# DATASET RECORDS

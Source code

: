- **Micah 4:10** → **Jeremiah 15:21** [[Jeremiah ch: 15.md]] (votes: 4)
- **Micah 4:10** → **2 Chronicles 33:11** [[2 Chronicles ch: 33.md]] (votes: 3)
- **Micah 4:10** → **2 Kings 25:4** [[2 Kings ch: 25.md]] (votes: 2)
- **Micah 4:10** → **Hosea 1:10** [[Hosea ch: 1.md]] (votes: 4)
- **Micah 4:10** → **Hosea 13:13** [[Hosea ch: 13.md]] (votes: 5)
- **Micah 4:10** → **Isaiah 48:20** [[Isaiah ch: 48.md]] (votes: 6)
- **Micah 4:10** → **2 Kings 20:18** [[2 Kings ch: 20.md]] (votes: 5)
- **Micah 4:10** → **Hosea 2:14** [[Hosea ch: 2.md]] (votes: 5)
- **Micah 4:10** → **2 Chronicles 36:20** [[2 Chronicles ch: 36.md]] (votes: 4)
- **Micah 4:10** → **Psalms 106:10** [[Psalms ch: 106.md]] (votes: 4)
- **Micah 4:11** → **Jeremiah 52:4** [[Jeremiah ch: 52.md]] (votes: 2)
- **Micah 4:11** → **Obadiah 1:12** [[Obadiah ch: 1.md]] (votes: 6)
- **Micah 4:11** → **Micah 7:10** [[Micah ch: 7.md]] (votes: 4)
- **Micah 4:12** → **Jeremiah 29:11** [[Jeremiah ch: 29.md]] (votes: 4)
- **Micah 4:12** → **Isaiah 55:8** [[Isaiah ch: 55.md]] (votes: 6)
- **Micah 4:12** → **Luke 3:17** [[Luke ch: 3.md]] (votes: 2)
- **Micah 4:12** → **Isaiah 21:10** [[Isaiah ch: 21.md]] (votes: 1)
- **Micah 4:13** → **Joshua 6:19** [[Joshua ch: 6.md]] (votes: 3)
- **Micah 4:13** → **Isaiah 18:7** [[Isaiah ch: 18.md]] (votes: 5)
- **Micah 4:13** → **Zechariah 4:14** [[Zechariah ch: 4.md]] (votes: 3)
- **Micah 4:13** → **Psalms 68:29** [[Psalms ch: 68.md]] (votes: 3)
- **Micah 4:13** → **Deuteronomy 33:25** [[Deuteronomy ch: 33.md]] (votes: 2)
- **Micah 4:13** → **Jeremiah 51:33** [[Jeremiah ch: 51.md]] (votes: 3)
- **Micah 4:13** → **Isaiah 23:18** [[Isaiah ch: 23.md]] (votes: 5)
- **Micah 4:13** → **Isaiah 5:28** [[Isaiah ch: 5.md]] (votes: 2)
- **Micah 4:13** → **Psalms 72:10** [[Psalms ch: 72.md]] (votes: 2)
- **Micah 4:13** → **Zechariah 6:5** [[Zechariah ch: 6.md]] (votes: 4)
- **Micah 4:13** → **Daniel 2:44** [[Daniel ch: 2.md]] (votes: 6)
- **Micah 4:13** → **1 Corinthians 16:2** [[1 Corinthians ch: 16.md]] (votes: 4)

...

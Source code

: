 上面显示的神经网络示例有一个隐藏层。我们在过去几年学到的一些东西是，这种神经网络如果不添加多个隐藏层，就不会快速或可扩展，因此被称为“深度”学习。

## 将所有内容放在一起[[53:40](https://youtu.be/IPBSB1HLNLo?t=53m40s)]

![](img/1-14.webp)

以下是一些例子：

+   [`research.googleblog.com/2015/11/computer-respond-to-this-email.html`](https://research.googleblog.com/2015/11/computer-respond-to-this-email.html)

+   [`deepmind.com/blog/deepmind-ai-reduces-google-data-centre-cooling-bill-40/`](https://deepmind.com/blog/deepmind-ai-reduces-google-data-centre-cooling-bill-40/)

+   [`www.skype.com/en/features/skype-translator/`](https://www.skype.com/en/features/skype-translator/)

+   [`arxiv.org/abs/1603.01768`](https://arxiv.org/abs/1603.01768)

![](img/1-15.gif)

# AIM OF THE TASK
The lines above from the one containing "- **Micah 4:13** → **Psalms 68:29**" through the one containing "- **Micah 4:13** → **1" are to be set down exactly, and no others.

# ANSWER TO THIS PROBLEM
- **Micah 4:13** → **Psalms 68:29** [[Psalms ch: 68.md]] (votes: 3)
- **Micah 4:13** → **Deuteronomy 33:25** [[Deuteronomy ch: 33.md]] (votes: 2)
- **Micah 4:13** → **Jeremiah 51:33** [[Jeremiah ch: 51.md]] (votes: 3)
- **Micah 4:13** → **Isaiah 23:18** [[Isaiah ch: 23.md]] (votes: 5)
- **Micah 4:13** → **Isaiah 5:28** [[Isaiah ch: 5.md]] (votes: 2)
- **Micah 4:13** → **Psalms 72:10** [[Psalms ch: 72.md]] (votes: 2)
- **Micah 4:13** → **Zechariah 6:5** [[Zechariah ch: 6.md]] (votes: 4)
- **Micah 4:13** → **Daniel 2:44** [[Daniel ch: 2.md]] (votes: 6)
- **Micah 4:13** → **1 Corinthians 16:2** [[1 Corinthians ch: 16.md]] (votes: 4)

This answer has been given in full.